RECORDED DATA
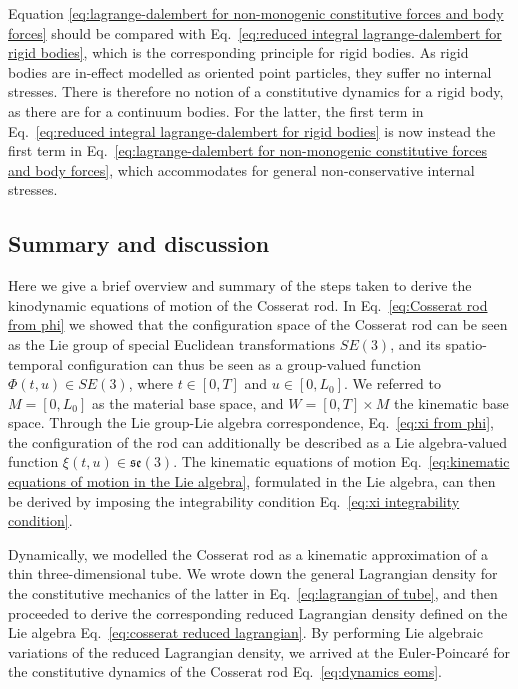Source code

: Equation \ref{eq:lagrange-dalembert for non-monogenic constitutive forces and body forces} should be compared with Eq.~\ref{eq:reduced integral lagrange-dalembert for rigid bodies}, which is the corresponding principle for rigid bodies. As rigid bodies are in-effect modelled as oriented point particles, they suffer no internal stresses. There is therefore no notion of a constitutive dynamics for a rigid body, as there are for a continuum bodies. For the latter, the first term in Eq.~\ref{eq:reduced integral lagrange-dalembert for rigid bodies} is now instead the first term in Eq.~\ref{eq:lagrange-dalembert for non-monogenic constitutive forces and body forces}, which accommodates for general non-conservative internal stresses.


\subsection{Summary and discussion}

Here we give a brief overview and summary of the steps taken to derive the kinodynamic equations of motion of the Cosserat rod. In Eq.~\ref{eq:Cosserat rod from phi} we showed that the configuration space of the Cosserat rod can be seen as the Lie group of special Euclidean transformations $SE(3)$, and its spatio-temporal configuration can thus be seen as a group-valued function $\Phi(t,u) \in SE(3)$, where $t \in [0, T]$ and $u \in [0, L_0]$. We referred to $M = [0, L_0]$ as the material base space, and $W = [0, T] \times M$ the kinematic base space. Through the Lie group-Lie algebra correspondence, Eq.~\ref{eq:xi from phi}, the configuration of the rod can additionally be described as a Lie algebra-valued function $\xi(t,u) \in \mathfrak{se}(3)$. The kinematic equations of motion Eq.~\ref{eq:kinematic equations of motion in the Lie algebra}, formulated in the Lie algebra, can then be derived by imposing the integrability condition Eq.~\ref{eq:xi integrability condition}.

Dynamically, we modelled the Cosserat rod as a kinematic approximation of a thin three-dimensional tube. We wrote down the general Lagrangian density for the constitutive mechanics of the latter in Eq.~\ref{eq:lagrangian of tube}, and then proceeded to derive the corresponding reduced Lagrangian density defined on the Lie algebra Eq.~\ref{eq:cosserat reduced lagrangian}. By performing Lie algebraic variations of the reduced Lagrangian density, we arrived at the Euler-Poincaré for the constitutive dynamics of the Cosserat rod Eq.~\ref{eq:dynamics eoms}.

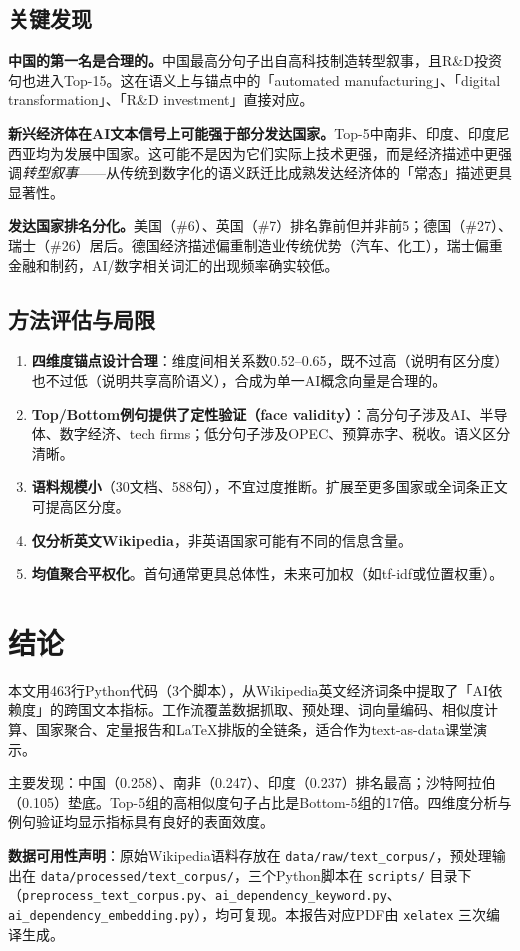 \documentclass[11pt,a4paper]{article}
\begin{document}
\subsection{关键发现}
\textbf{中国的第一名是合理的。}中国最高分句子出自高科技制造转型叙事，且R\&D投资句也进入Top-15。这在语义上与锚点中的「automated manufacturing」、「digital transformation」、「R\&D investment」直接对应。

\textbf{新兴经济体在AI文本信号上可能强于部分发达国家。}Top-5中南非、印度、印度尼西亚均为发展中国家。这可能不是因为它们实际上技术更强，而是经济描述中更强调\emph{转型叙事}——从传统到数字化的语义跃迁比成熟发达经济体的「常态」描述更具显著性。

\textbf{发达国家排名分化。}美国（\#6）、英国（\#7）排名靠前但并非前5；德国（\#27）、瑞士（\#26）居后。德国经济描述偏重制造业传统优势（汽车、化工），瑞士偏重金融和制药，AI/数字相关词汇的出现频率确实较低。

\subsection{方法评估与局限}
\begin{enumerate}[nosep]
\item \textbf{四维度锚点设计合理}：维度间相关系数0.52--0.65，既不过高（说明有区分度）也不过低（说明共享高阶语义），合成为单一AI概念向量是合理的。
\item \textbf{Top/Bottom例句提供了定性验证（face validity）}：高分句子涉及AI、半导体、数字经济、tech firms；低分句子涉及OPEC、预算赤字、税收。语义区分清晰。
\item \textbf{语料规模小}（30文档、588句），不宜过度推断。扩展至更多国家或全词条正文可提高区分度。
\item \textbf{仅分析英文Wikipedia}，非英语国家可能有不同的信息含量。
\item \textbf{均值聚合平权化}。首句通常更具总体性，未来可加权（如tf-idf或位置权重）。
\end{enumerate}

\section{结论}

本文用463行Python代码（3个脚本），从Wikipedia英文经济词条中提取了「AI依赖度」的跨国文本指标。工作流覆盖数据抓取、预处理、词向量编码、相似度计算、国家聚合、定量报告和LaTeX排版的全链条，适合作为text-as-data课堂演示。

主要发现：中国（0.258）、南非（0.247）、印度（0.237）排名最高；沙特阿拉伯（0.105）垫底。Top-5组的高相似度句子占比是Bottom-5组的17倍。四维度分析与例句验证均显示指标具有良好的表面效度。

\vspace{0.5cm}
\noindent\textbf{数据可用性声明}：原始Wikipedia语料存放在 \texttt{data/raw/text\_corpus/}，预处理输出在 \texttt{data/processed/text\_corpus/}，三个Python脚本在 \texttt{scripts/} 目录下（\texttt{preprocess\_text\_corpus.py}、\texttt{ai\_dependency\_keyword.py}、\texttt{ai\_dependency\_embedding.py}），均可复现。本报告对应PDF由 \texttt{xelatex} 三次编译生成。
\end{document}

WORK ORDER
Exact copy, no images: rewrite the entire listing above.

SOLUTION
Source code

: Equation \ref{eq:lagrange-dalembert for non-monogenic constitutive forces and body forces} should be compared with Eq.~\ref{eq:reduced integral lagrange-dalembert for rigid bodies}, which is the corresponding principle for rigid bodies. As rigid bodies are in-effect modelled as oriented point particles, they suffer no internal stresses. There is therefore no notion of a constitutive dynamics for a rigid body, as there are for a continuum bodies. For the latter, the first term in Eq.~\ref{eq:reduced integral lagrange-dalembert for rigid bodies} is now instead the first term in Eq.~\ref{eq:lagrange-dalembert for non-monogenic constitutive forces and body forces}, which accommodates for general non-conservative internal stresses.


\subsection{Summary and discussion}

Here we give a brief overview and summary of the steps taken to derive the kinodynamic equations of motion of the Cosserat rod. In Eq.~\ref{eq:Cosserat rod from phi} we showed that the configuration space of the Cosserat rod can be seen as the Lie group of special Euclidean transformations $SE(3)$, and its spatio-temporal configuration can thus be seen as a group-valued function $\Phi(t,u) \in SE(3)$, where $t \in [0, T]$ and $u \in [0, L_0]$. We referred to $M = [0, L_0]$ as the material base space, and $W = [0, T] \times M$ the kinematic base space. Through the Lie group-Lie algebra correspondence, Eq.~\ref{eq:xi from phi}, the configuration of the rod can additionally be described as a Lie algebra-valued function $\xi(t,u) \in \mathfrak{se}(3)$. The kinematic equations of motion Eq.~\ref{eq:kinematic equations of motion in the Lie algebra}, formulated in the Lie algebra, can then be derived by imposing the integrability condition Eq.~\ref{eq:xi integrability condition}.

Dynamically, we modelled the Cosserat rod as a kinematic approximation of a thin three-dimensional tube. We wrote down the general Lagrangian density for the constitutive mechanics of the latter in Eq.~\ref{eq:lagrangian of tube}, and then proceeded to derive the corresponding reduced Lagrangian density defined on the Lie algebra Eq.~\ref{eq:cosserat reduced lagrangian}. By performing Lie algebraic variations of the reduced Lagrangian density, we arrived at the Euler-Poincaré for the constitutive dynamics of the Cosserat rod Eq.~\ref{eq:dynamics eoms}.

 \documentclass[11pt,a4paper]{article}
\begin{document}
\subsection{关键发现}
\textbf{中国的第一名是合理的。}中国最高分句子出自高科技制造转型叙事，且R\&D投资句也进入Top-15。这在语义上与锚点中的「automated manufacturing」、「digital transformation」、「R\&D investment」直接对应。

\textbf{新兴经济体在AI文本信号上可能强于部分发达国家。}Top-5中南非、印度、印度尼西亚均为发展中国家。这可能不是因为它们实际上技术更强，而是经济描述中更强调\emph{转型叙事}——从传统到数字化的语义跃迁比成熟发达经济体的「常态」描述更具显著性。

\textbf{发达国家排名分化。}美国（\#6）、英国（\#7）排名靠前但并非前5；德国（\#27）、瑞士（\#26）居后。德国经济描述偏重制造业传统优势（汽车、化工），瑞士偏重金融和制药，AI/数字相关词汇的出现频率确实较低。

\subsection{方法评估与局限}
\begin{enumerate}[nosep]
\item \textbf{四维度锚点设计合理}：维度间相关系数0.52--0.65，既不过高（说明有区分度）也不过低（说明共享高阶语义），合成为单一AI概念向量是合理的。
\item \textbf{Top/Bottom例句提供了定性验证（face validity）}：高分句子涉及AI、半导体、数字经济、tech firms；低分句子涉及OPEC、预算赤字、税收。语义区分清晰。
\item \textbf{语料规模小}（30文档、588句），不宜过度推断。扩展至更多国家或全词条正文可提高区分度。
\item \textbf{仅分析英文Wikipedia}，非英语国家可能有不同的信息含量。
\item \textbf{均值聚合平权化}。首句通常更具总体性，未来可加权（如tf-idf或位置权重）。
\end{enumerate}

\section{结论}

本文用463行Python代码（3个脚本），从Wikipedia英文经济词条中提取了「AI依赖度」的跨国文本指标。工作流覆盖数据抓取、预处理、词向量编码、相似度计算、国家聚合、定量报告和LaTeX排版的全链条，适合作为text-as-data课堂演示。

主要发现：中国（0.258）、南非（0.247）、印度（0.237）排名最高；沙特阿拉伯（0.105）垫底。Top-5组的高相似度句子占比是Bottom-5组的17倍。四维度分析与例句验证均显示指标具有良好的表面效度。

\vspace{0.5cm}
\noindent\textbf{数据可用性声明}：原始Wikipedia语料存放在 \texttt{data/raw/text\_corpus/}，预处理输出在 \texttt{data/processed/text\_corpus/}，三个Python脚本在 \texttt{scripts/} 目录下（\texttt{preprocess\_text\_corpus.py}、\texttt{ai\_dependency\_keyword.py}、\texttt{ai\_dependency\_embedding.py}），均可复现。本报告对应PDF由 \texttt{xelatex} 三次编译生成。
\end{document}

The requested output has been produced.